The entry function of SingaFrontend is singa_to_onnx_model which also is called to_onnx. singa_to_onnx_model creates the ONNX model, and it also create a ONNX graph by using singa_to_onnx_graph.

singa_to_onnx_graph accepts the output of the model, and recursively iterate the SINGA model's graph from the output to get all operators to form a queue. The input and intermediate tensors, i.e, trainable weights, of the SINGA model is picked up at the same time. The input is stored in onnx_model.graph.input; the output is stored in onnx_model.graph.output; and the trainable weights are stored in onnx_model.graph.initializer.

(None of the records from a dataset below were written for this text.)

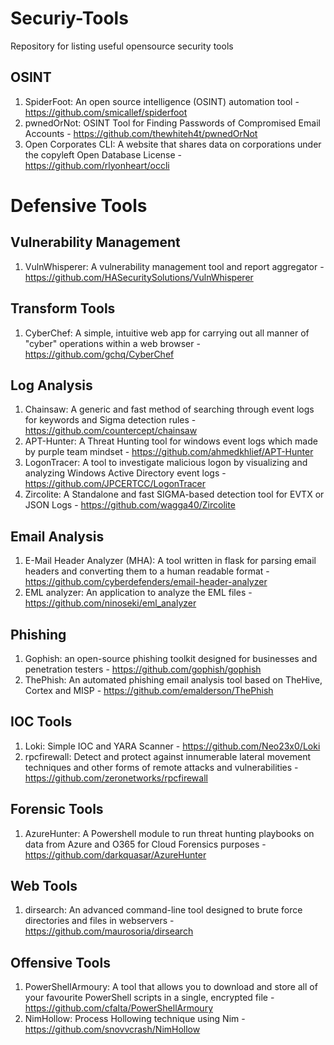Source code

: # Securiy-Tools
Repository for listing useful opensource security tools

## OSINT
1. SpiderFoot: An open source intelligence (OSINT) automation tool - https://github.com/smicallef/spiderfoot
2. pwnedOrNot: OSINT Tool for Finding Passwords of Compromised Email Accounts - https://github.com/thewhiteh4t/pwnedOrNot
3. Open Corporates CLI: A website that shares data on corporations under the copyleft Open Database License - https://github.com/rlyonheart/occli

# Defensive Tools

## Vulnerability Management
1. VulnWhisperer: A vulnerability management tool and report aggregator - https://github.com/HASecuritySolutions/VulnWhisperer

## Transform Tools
1. CyberChef: A simple, intuitive web app for carrying out all manner of "cyber" operations within a web browser - https://github.com/gchq/CyberChef

## Log Analysis
1. Chainsaw: A generic and fast method of searching through event logs for keywords and Sigma detection rules - https://github.com/countercept/chainsaw
2. APT-Hunter: A Threat Hunting tool for windows event logs which made by purple team mindset - https://github.com/ahmedkhlief/APT-Hunter
3. LogonTracer: A tool to investigate malicious logon by visualizing and analyzing Windows Active Directory event logs - https://github.com/JPCERTCC/LogonTracer
4. Zircolite: A Standalone and fast SIGMA-based detection tool for EVTX or JSON Logs - https://github.com/wagga40/Zircolite

## Email Analysis
1. E-Mail Header Analyzer (MHA): A tool written in flask for parsing email headers and converting them to a human readable format - https://github.com/cyberdefenders/email-header-analyzer
2. EML analyzer: An application to analyze the EML files - https://github.com/ninoseki/eml_analyzer

## Phishing
1. Gophish: an open-source phishing toolkit designed for businesses and penetration testers - https://github.com/gophish/gophish
2. ThePhish: An automated phishing email analysis tool based on TheHive, Cortex and MISP - https://github.com/emalderson/ThePhish

## IOC Tools
1. Loki: Simple IOC and YARA Scanner - https://github.com/Neo23x0/Loki
2. rpcfirewall: Detect and protect against innumerable lateral movement techniques and other forms of remote attacks and vulnerabilities - https://github.com/zeronetworks/rpcfirewall

## Forensic Tools
1. AzureHunter: A Powershell module to run threat hunting playbooks on data from Azure and O365 for Cloud Forensics purposes - https://github.com/darkquasar/AzureHunter

## Web Tools
1. dirsearch: An advanced command-line tool designed to brute force directories and files in webservers - https://github.com/maurosoria/dirsearch

## Offensive Tools
1. PowerShellArmoury: A tool that allows you to download and store all of your favourite PowerShell scripts in a single, encrypted file - https://github.com/cfalta/PowerShellArmoury
2. NimHollow: Process Hollowing technique using Nim - https://github.com/snovvcrash/NimHollow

Then the SINGA operator in the queue is translated to ONNX operators one by one. _rename_operators defines the operators name mapping between SINGA and ONNX. _special_operators defines which function to be used to translate the operator.

In addition, some operators in SINGA has different definition with ONNX, that is, ONNX regards some attributes of SINGA operators as input, so _unhandled_operators defines which function to handle the special operator.

Since the bool type is regarded as int32 in SINGA, _bool_operators defines the operators to be changed as bool type.

SingaBackend

The entry function of SingaBackend is prepare which checks the version of ONNX model and call _onnx_model_to_singa_ops then.

The purpose of _onnx_model_to_singa_ops is to get SINGA tensors and operators. The tensors are stored in a dictionary by their name in ONNX, and operators are stored in queue by the form of namedtuple('SingaOps', ['node', 'operator']). For each operator, node is an instance from OnnxNode which is defined to store some basic information for an ONNX node; operator is the SINGA operator's forward function;

The first step of _onnx_model_to_singa_ops has four steps, the first one is to call _parse_graph_params to get all tensors stored as params. Then call _parse_graph_inputs_outputs to get all input and output information stores as inputs and outputs. Finally, it iterators all nodes within the ONNX graph and parses it by _onnx_node_to_singa_op as SIGNA operators or layers and store them as outputs. Some weights are stored within an ONNX node called Constant, SONNX can handle them by _onnx_constant_to_np to store it into params.

This class finally return a SingaRep object and stores above params, inputs, outputs, layers.

SingaRep

SingaBackend stores all SINGA tensors and operators. run accepts the input of the model and runs the SINGA operators one by one following the operators' queue. The user can use last_layers to cut off the model after the last few layers.

SONNXModel

SONNXModel inherits from sonnx.SONNXModel and implements the method forward to provide a unified API with other SINGA models.